SOURCE RECORDS:
▼
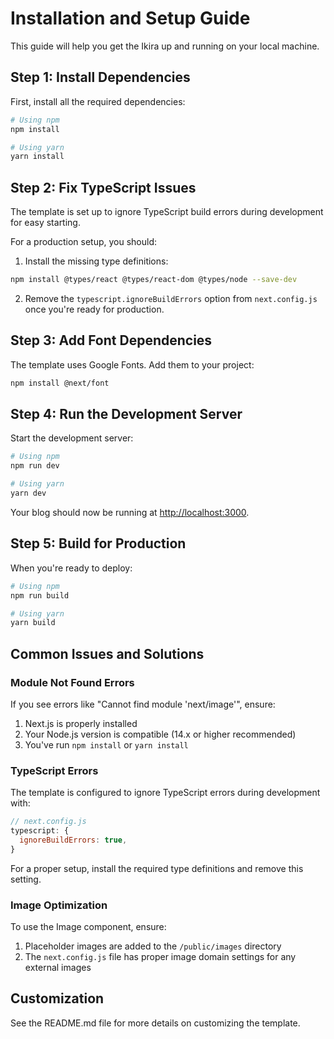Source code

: # Installation and Setup Guide

This guide will help you get the Ikira up and running on your local machine.

## Step 1: Install Dependencies

First, install all the required dependencies:

```bash
# Using npm
npm install

# Using yarn
yarn install
```

## Step 2: Fix TypeScript Issues

The template is set up to ignore TypeScript build errors during development for easy starting. 

For a production setup, you should:

1. Install the missing type definitions:

```bash
npm install @types/react @types/react-dom @types/node --save-dev
```

2. Remove the `typescript.ignoreBuildErrors` option from `next.config.js` once you're ready for production.

## Step 3: Add Font Dependencies

The template uses Google Fonts. Add them to your project:

```bash
npm install @next/font
```

## Step 4: Run the Development Server

Start the development server:

```bash
# Using npm
npm run dev

# Using yarn
yarn dev
```

Your blog should now be running at [http://localhost:3000](http://localhost:3000).

## Step 5: Build for Production

When you're ready to deploy:

```bash
# Using npm
npm run build

# Using yarn
yarn build
```

## Common Issues and Solutions

### Module Not Found Errors

If you see errors like "Cannot find module 'next/image'", ensure:

1. Next.js is properly installed
2. Your Node.js version is compatible (14.x or higher recommended)
3. You've run `npm install` or `yarn install`

### TypeScript Errors

The template is configured to ignore TypeScript errors during development with:

```javascript
// next.config.js
typescript: {
  ignoreBuildErrors: true,
}
```

For a proper setup, install the required type definitions and remove this setting.

### Image Optimization

To use the Image component, ensure:

1. Placeholder images are added to the `/public/images` directory
2. The `next.config.js` file has proper image domain settings for any external images

## Customization

See the README.md file for more details on customizing the template.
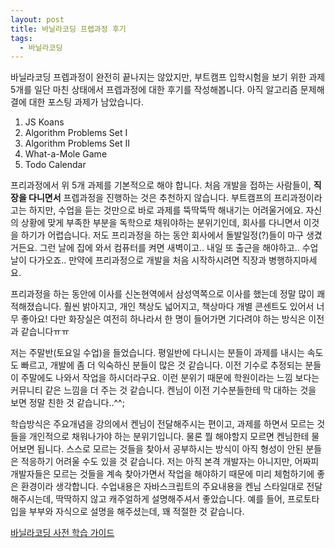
 ```yaml
---
layout: post
title: 바닐라코딩 프렙과정 후기
tags:
  - 바닐라코딩
---
```


바닐라코딩 프렙과정이 완전히 끝나지는 않았지만, 부트캠프 입학시험을 보기 위한 과제 5개를 일단 마친 상태에서 
프렙과정에 대한 후기를 작성해봅니다. 아직 알고리즘 문제해결에 대한 포스팅 과제가 남았습니다.

1. JS Koans
2. Algorithm Problems Set I
3. Algorithm Problems Set II
4. What-a-Mole Game
5. Todo Calendar

프리과정에서 위 5개 과제를 기본적으로 해야 합니다. 처음 개발을 접하는 사람들이, **직장을 다니면서** 프렙과정을 진행하는 것은 추천하지 않습니다. 부트캠프의 프리과정이라고는 하지만, 수업을 듣는 것만으로 바로 과제를 뚝딱뚝딱 해내기는 어려울거에요. 자신의 상황에 맞게 부족한 부분을 독학으로 채워야하는 분위기인데, 회사를 다니면서 이것을 하기가 어렵습니다. 저도 프리과정을 하는 동안 회사에서 돌발일정(?)들이 마구 생겼거든요. 그런 날에 집에 와서 컴퓨터를 켜면 새벽이고.. 내일 또 출근을 해야하고.. 수업날이 다가오죠.. 만약에 프리과정으로 개발을 처음 시작하시려면 직장과 병행하지마세요. 

프리과정을 하는 동안에 이사를 신논현역에서 삼성역쪽으로 이사를 했는데 정말 많이 쾌적해졌습니다. 훨씬 밝아지고, 개인 책상도 넓어지고, 책상마다 개별 콘센트도 있어서 너무 좋아요! 다만 화장실은 여전히 하나라서 한 명이 들어가면 기다려야 하는 방식은 이전과 같습니다ㅠㅠ

저는 주말반(토요일 수업)을 들었습니다. 평일반에 다니시는 분들이 과제를 내시는 속도도 빠르고, 개발에 좀 더 익숙하신 분들이 많은 것 같습니다. 이전 기수로 추정되는 분들이 주말에도 나와서 작업을 하시더라구요. 이런 분위기 때문에 학원이라는 느낌 보다는 커뮤니티 같은 느낌을 더 주는 것 같습니다. 켄님이 이전 기수분들한테 막 대하는 것을 보면 정말 친한 것 같습니다..^^; 

학습방식은 주요개념을 강의에서 켄님이 전달해주시는 편이고, 과제를 하면서 모르는 것들을 개인적으로 채워나가야 하는 분위기입니다. 물론 뭘 해야할지 모르면 켄님한테 물어보면 됩니다. 스스로 모르는 것들을 찾아서 공부하시는 방식이 아직 형성이 안된 분들은 적응하기 어려울 수도 있을 것 같습니다. 저는 아직 본격 개발자는 아니지만, 어짜피 개발자들은 모르는 것들을 계속 찾아가면서 작업을 해야하기 때문에 미리 체험하기에 좋은 환경이라 생각합니다. 수업내용은 자바스크립트의 주요내용을 켄님 스타일대로 전달해주시는데, 딱딱하지 않고 캐주얼하게 설명해주셔서 좋았습니다. 예를 들어, 프로토타입을 부부와 자식으로 설명을 해주셨는데, 꽤 적절한 것 같습니다.

[바닐라코딩 사전 학습 가이드](https://github.com/vanilla-coding/prep-guide)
▲
WHAT IS REQUIRED:
Every line that contains the string "Issues" should be copied from the entries.

RESULT FOR THIS TASK:
## Step 2: Fix TypeScript Issues
## Common Issues and Solutions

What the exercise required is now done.